Rate limit
You may want to limit number of tries per user/IP in a short time (especially with sms option). If you enable this, defaults are 2 tries per login and per minute, and same for IP address:
$use_ratelimit = true;
Tip
rate limit feature use temporary files. So if you enable it, self-service-password is not a stateless service any more. If you have multiple instances of self-service-password, you can set up a sticky-sessions system on your high-availability equipment.
Other possible options for rate limiting:
$ratelimit_dbdir = '/tmp';
$max_attempts_per_user = 2;
$max_attempts_per_ip = 2;
$max_attempts_block_seconds = "60";
$client_ip_header = 'REMOTE_ADDR';
You may want to control rate_limit by IP.

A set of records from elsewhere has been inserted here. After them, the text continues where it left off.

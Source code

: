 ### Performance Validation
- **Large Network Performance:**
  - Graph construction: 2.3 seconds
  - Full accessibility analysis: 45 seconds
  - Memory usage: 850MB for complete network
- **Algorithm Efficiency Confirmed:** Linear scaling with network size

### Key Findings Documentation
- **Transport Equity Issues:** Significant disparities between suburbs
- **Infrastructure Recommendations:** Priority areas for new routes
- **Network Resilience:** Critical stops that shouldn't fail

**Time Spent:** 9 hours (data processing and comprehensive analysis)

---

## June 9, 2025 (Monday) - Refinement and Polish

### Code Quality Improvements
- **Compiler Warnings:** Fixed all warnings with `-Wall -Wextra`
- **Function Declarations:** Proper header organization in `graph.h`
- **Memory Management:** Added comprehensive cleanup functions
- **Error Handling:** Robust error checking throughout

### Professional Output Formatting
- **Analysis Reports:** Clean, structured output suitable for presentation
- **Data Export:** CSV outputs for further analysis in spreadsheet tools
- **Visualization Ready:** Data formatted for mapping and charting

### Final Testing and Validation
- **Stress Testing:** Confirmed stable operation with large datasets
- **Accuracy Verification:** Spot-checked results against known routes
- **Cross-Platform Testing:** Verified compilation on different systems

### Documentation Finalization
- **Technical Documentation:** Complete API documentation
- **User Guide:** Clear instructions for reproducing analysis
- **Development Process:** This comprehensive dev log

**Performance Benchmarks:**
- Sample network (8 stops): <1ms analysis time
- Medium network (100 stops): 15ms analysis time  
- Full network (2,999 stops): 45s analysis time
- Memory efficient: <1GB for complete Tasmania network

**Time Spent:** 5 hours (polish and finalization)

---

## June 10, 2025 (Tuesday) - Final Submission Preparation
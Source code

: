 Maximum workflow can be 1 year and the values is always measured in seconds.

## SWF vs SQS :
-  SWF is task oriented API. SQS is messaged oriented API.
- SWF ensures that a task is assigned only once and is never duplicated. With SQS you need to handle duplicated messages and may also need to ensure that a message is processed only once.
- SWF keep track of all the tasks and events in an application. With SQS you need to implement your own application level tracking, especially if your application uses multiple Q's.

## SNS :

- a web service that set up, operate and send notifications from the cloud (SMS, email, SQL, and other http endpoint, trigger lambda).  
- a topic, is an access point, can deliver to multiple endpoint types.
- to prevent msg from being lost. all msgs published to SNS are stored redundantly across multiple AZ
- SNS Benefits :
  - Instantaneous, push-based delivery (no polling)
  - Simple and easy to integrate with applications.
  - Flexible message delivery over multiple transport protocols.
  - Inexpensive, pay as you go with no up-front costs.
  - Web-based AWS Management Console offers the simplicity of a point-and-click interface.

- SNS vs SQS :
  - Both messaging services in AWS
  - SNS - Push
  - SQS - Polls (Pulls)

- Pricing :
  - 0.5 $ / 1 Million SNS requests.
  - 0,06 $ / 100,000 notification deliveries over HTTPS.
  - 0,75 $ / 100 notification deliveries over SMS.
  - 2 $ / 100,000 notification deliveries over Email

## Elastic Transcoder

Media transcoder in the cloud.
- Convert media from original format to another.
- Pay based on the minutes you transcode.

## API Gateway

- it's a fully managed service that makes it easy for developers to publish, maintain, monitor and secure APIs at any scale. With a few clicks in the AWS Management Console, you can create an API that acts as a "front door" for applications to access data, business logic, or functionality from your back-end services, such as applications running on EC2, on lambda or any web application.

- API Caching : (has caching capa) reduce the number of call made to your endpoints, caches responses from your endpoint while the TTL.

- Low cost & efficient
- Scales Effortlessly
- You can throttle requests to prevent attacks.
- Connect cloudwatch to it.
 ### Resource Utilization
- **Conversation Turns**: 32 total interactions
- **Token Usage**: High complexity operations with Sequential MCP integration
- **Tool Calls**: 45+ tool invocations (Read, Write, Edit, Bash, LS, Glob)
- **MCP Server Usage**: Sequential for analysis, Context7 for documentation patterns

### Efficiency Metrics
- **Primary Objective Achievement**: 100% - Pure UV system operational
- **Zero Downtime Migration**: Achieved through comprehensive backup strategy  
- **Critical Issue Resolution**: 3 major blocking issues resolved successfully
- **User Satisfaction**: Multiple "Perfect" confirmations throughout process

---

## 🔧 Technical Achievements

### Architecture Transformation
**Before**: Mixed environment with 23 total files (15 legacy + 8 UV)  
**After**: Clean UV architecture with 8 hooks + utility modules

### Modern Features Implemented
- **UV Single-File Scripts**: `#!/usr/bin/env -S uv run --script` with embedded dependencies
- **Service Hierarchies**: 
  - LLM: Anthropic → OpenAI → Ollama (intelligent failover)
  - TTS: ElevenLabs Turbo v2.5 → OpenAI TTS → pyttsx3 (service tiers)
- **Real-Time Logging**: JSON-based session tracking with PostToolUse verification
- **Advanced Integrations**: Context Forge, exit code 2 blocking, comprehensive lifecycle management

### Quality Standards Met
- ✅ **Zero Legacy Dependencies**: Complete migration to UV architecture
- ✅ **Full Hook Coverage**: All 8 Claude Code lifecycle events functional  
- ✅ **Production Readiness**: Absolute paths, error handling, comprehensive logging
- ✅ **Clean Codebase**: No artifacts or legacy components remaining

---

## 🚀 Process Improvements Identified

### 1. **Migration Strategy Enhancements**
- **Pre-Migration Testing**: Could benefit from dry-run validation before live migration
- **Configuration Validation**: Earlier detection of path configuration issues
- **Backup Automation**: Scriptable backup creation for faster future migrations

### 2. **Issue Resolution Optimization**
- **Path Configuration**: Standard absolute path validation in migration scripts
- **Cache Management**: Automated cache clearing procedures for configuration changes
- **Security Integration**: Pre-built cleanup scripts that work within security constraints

To do so you have to specify full local path of file containing json of IP and expected behavior.
By default $ratelimit_filter_by_ip_jsonfile is empty, no exclusion is applied.
$ratelimit_filter_by_ip_jsonfile = '/var/www/conf/rrl_filter_by_ip.json';
Example of rrl_filter_by_ip.json file :
{
"127.0.0.1":{"per_time":"infinite"},
"172.28.0.1":{"max_per_ip":"infinite","max_per_user":30}
}
Values are integers, excepting for infinite word where check for rate will be disabled.
If no value is given then default will be used:
max_per_ipmissing uses$max_attempts_per_ipmax_per_usermissing uses$max_attempts_per_userper_timemissing uses$max_attempts_block_seconds
When per_time is set to infinite no check will be done when related IP is used.